Today I have the pleasure of hosting a book blitz for the Shattered Worlds box set! I’m a lover of dystopian worlds, but very rarely are they done well. So when I read author Zoe Cannon’s work, I was astounded by how brilliant it was! Especially for a self-published author.
Don’t get me wrong, I’m very supportive of self-published authors, and have read some amazing SP works. But it’s always a wonderful surprise to read something that blows your expectations right out the door.
You can find my four star review of Zoe Cannon’s The Torturer’s Daughter here. It is one of the books included in the Shattered Worlds box set.
Synopsis: “Read these bestselling tales of survival against the odds, dark worlds, dystopian regimes and heroic rebels.
Shattered Worlds features six full-length novels from bestselling authors. Immerse yourself in post-apocalyptic civilizations and bleak near-futures where hope still lives.
Featured authors and books are:
Elle Casey: Apocalypsis
Shalini Boland: Outside
Zoe Cannon: The Torturer’s Daughter
Scott Cramer: Night of the Purple Moon
Sarah Dalton: The Blemished
Katie French: The Breeders”
10 things you wish every aspiring writer would know
Shalini Boland, author of the Outside Series.

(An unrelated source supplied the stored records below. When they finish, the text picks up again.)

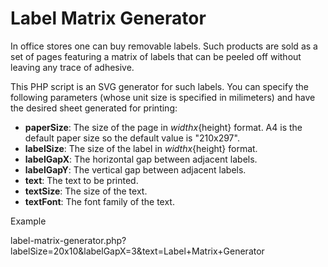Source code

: Label Matrix Generator
======================

In office stores one can buy removable labels.  Such products are sold as a set of pages featuring a matrix of labels that can be peeled off without leaving any trace of adhesive.

This PHP script is an SVG generator for such labels.  You can specify the following parameters (whose unit size is specified in milimeters) and have the desired sheet generated for printing:

* __paperSize__: The size of the page in ${width}x${height} format.  A4 is the default paper size so the default value is "210x297".
* __labelSize__: The size of the label in ${width}x${height} format.
* __labelGapX__: The horizontal gap between adjacent labels.
* __labelGapY__: The vertical gap between adjacent labels.
* __text__: The text to be printed.
* __textSize__: The size of the text.
* __textFont__: The font family of the text.

Example

label-matrix-generator.php?labelSize=20x10&labelGapX=3&text=Label+Matrix+Generator
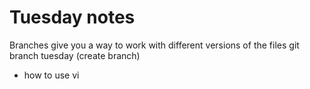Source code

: # Tuesday notes

Branches give you a way to work with different versions of the files
git branch tuesday (create branch)
* how to use vi
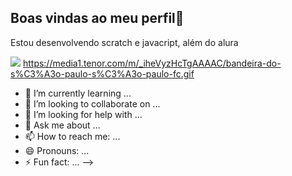 ## Boas vindas ao meu perfil👋

Estou  desenvolvendo scratch e javacript, além do alura

![](https://media1.tenor.com/m/_iheVyzHcTgAAAAC/bandeira-do-s%C3%A3o-paulo-s%C3%A3o-paulo-fc.gif)
https://media1.tenor.com/m/_iheVyzHcTgAAAAC/bandeira-do-s%C3%A3o-paulo-s%C3%A3o-paulo-fc.gif
- 🌱 I’m currently learning ...
- 👯 I’m looking to collaborate on ...
- 🤔 I’m looking for help with ...
- 💬 Ask me about ...
- 📫 How to reach me: ...
- 😄 Pronouns: ...
- ⚡ Fun fact: ...
-->
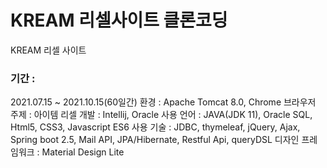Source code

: # KREAM 리셀사이트 클론코딩

KREAM 리셀 사이트
### 기간 : 
2021.07.15 ~ 2021.10.15(60일간)
환경 : Apache Tomcat 8.0, Chrome 브라우저
주제 : 아이템 리셀
개발 : Intellij, Oracle
사용 언어 : JAVA(JDK 11), Oracle SQL, Html5, CSS3, Javascript ES6
사용 기술 : JDBC, thymeleaf, jQuery, Ajax, Spring boot 2.5, Mail API, JPA/Hibernate, Restful Api, queryDSL 
디자인 프레임워크 : Material Design Lite
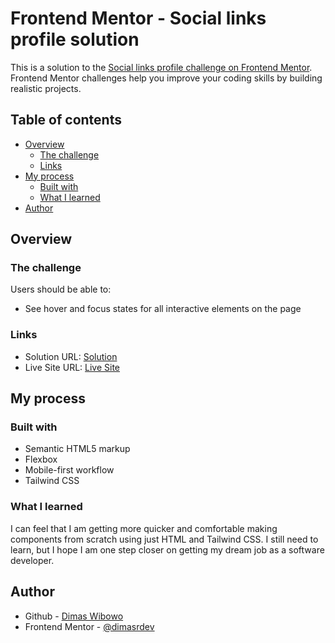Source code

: # Frontend Mentor - Social links profile solution

This is a solution to the [Social links profile challenge on Frontend Mentor](https://www.frontendmentor.io/challenges/social-links-profile-UG32l9m6dQ). Frontend Mentor challenges help you improve your coding skills by building realistic projects.

## Table of contents

- [Overview](#overview)
  - [The challenge](#the-challenge)
  - [Links](#links)
- [My process](#my-process)
  - [Built with](#built-with)
  - [What I learned](#what-i-learned)
- [Author](#author)

## Overview

### The challenge

Users should be able to:

- See hover and focus states for all interactive elements on the page

### Links

- Solution URL: [Solution](https://www.frontendmentor.io/solutions/social-links-card-made-using-tailwind-css-2XYptq2vbE)
- Live Site URL: [Live Site](https://dimasrdev.github.io/social-links-profile-frontendmentor/)

## My process

### Built with

- Semantic HTML5 markup
- Flexbox
- Mobile-first workflow
- Tailwind CSS

### What I learned

I can feel that I am getting more quicker and comfortable making components from scratch using just HTML and Tailwind CSS. I still need to learn, but I hope I am one step closer on getting my dream job as a software developer.

## Author

- Github - [Dimas Wibowo](https://github.com/dimasrdev)
- Frontend Mentor - [@dimasrdev](https://www.frontendmentor.io/profile/dimasrdev)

- You can’t wait for inspiration to strike. If you want to be an author, you need to have the discipline to sit down and write, even if you ‘don’t feel like it’.
- Sales don’t come instantly (unless you’re very lucky … or you sold your soul to the devil). You have to work for them.
- Once you’ve finished writing your first book, that’s when the hard work starts. I’m not really selling it to you am I? Let me try and be a bit more positive in point number 4.
- There’s nothing quite like the feeling when you’re writing a scene and the characters’ emotions spill over into your own. You can end up laughing or crying with your own creations – that’s a pretty amazing feeling!
- There is no ‘one way’ to write a book. Everyone has different methods. You can plot methodically, or go with the flow. My way of writing lies somewhere in between the two.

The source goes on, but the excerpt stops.